G-Cloud
- The G-Cloud complex and neighboring Local Interstellar Cloud

Observation data
- Designations: G Cloud

= G-Cloud =

Interstellar cloud located next to the Local Interstellar Cloud

The Galactic cloud, G cloud, G-Cloud or G-Cloud complex, is an interstellar cloud located next to the Local Interstellar Cloud, within the Local Bubble. It is unknown whether the Solar System is embedded in the Local Interstellar Cloud or in the region where the two clouds are interacting, although the Solar System is currently moving towards the G-Cloud. The G-Cloud contains the stars Alpha Centauri (a triple star system that includes Proxima Centauri), Altair, and possibly others.

It is unknown whether the Sun is embedded in the Local Interstellar Cloud, or is in the region where the Local Interstellar Cloud is interacting with the neighboring G-Cloud. Like the Local Interstellar Cloud and others, the G-Cloud is part of the Very Local Interstellar Medium which begins where the heliosphere and interplanetary medium end.

== Formation ==
The G-Cloud was formed along with the Local Bubble approximately 20 million years ago due to supernova activities.

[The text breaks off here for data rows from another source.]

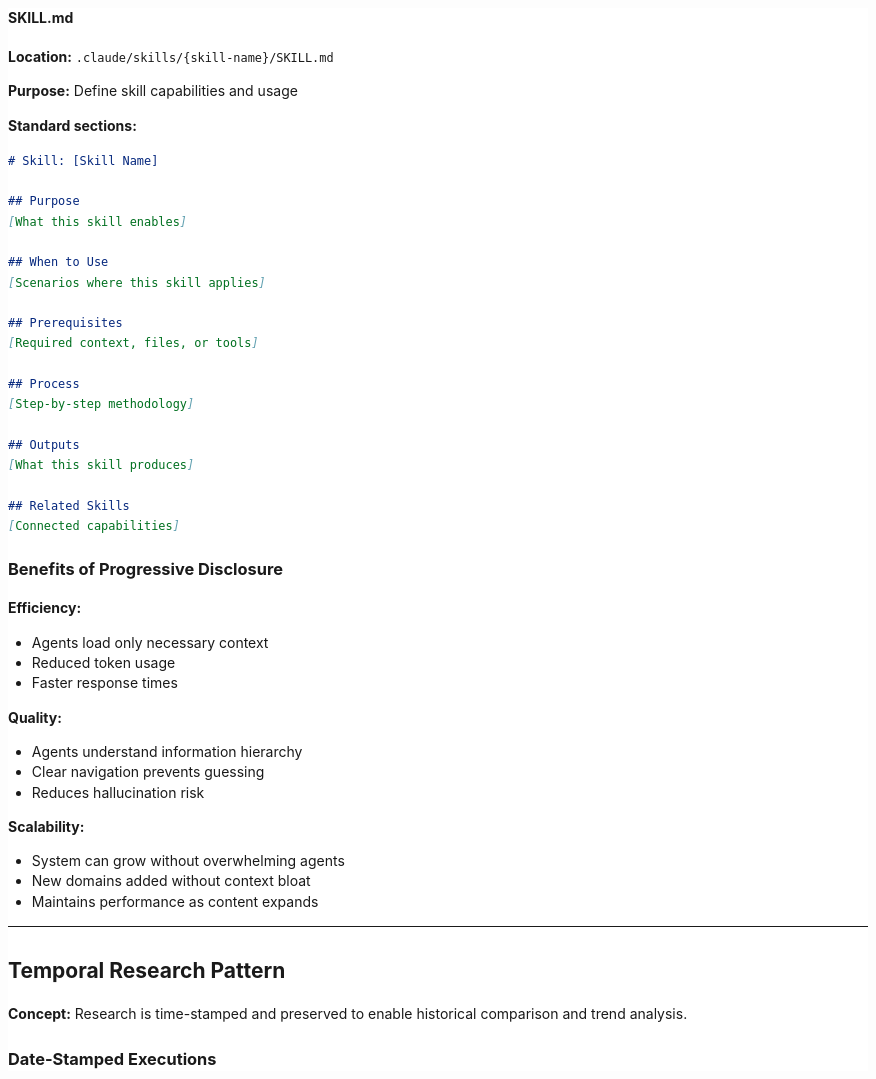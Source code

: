 #### SKILL.md

**Location:** `.claude/skills/{skill-name}/SKILL.md`

**Purpose:** Define skill capabilities and usage

**Standard sections:**
```markdown
# Skill: [Skill Name]

## Purpose
[What this skill enables]

## When to Use
[Scenarios where this skill applies]

## Prerequisites
[Required context, files, or tools]

## Process
[Step-by-step methodology]

## Outputs
[What this skill produces]

## Related Skills
[Connected capabilities]
```

### Benefits of Progressive Disclosure

**Efficiency:**
- Agents load only necessary context
- Reduced token usage
- Faster response times

**Quality:**
- Agents understand information hierarchy
- Clear navigation prevents guessing
- Reduces hallucination risk

**Scalability:**
- System can grow without overwhelming agents
- New domains added without context bloat
- Maintains performance as content expands

---

## Temporal Research Pattern

**Concept:** Research is time-stamped and preserved to enable historical comparison and trend analysis.

### Date-Stamped Executions


[^productivity-paradox]: Customer research (William),
[^productivity-paradox]: Customer research,
[^reference-name]: [Context description],
[^productivity-paradox]: Customer research,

The Local Interstellar Cloud was also formed at the same time.

== Structure ==
The Solar System is located within a structure called the Local Bubble, a low-density region of the galactic interstellar medium. Within this region is the G-Cloud, an area of slightly higher hydrogen density. It is estimated that the Solar System entered the Local Interstellar Cloud within the past 10,000 years. It is uncertain whether the Sun is still inside of the Local Interstellar Cloud or has already entered a transition zone between the LIC and the G cloud. The cloud covers 20% of the sky.

Estimates for the n(H I) particle density in the direction of Alpha Centauri were made in 2011 by Crawford as 0.1 cm^{−3} and in 2014 by Gry as 0.098 cm^{−3}. The temperature of the G-Cloud is 5500 ± 400 K. It has a comparatively lower metal depletion.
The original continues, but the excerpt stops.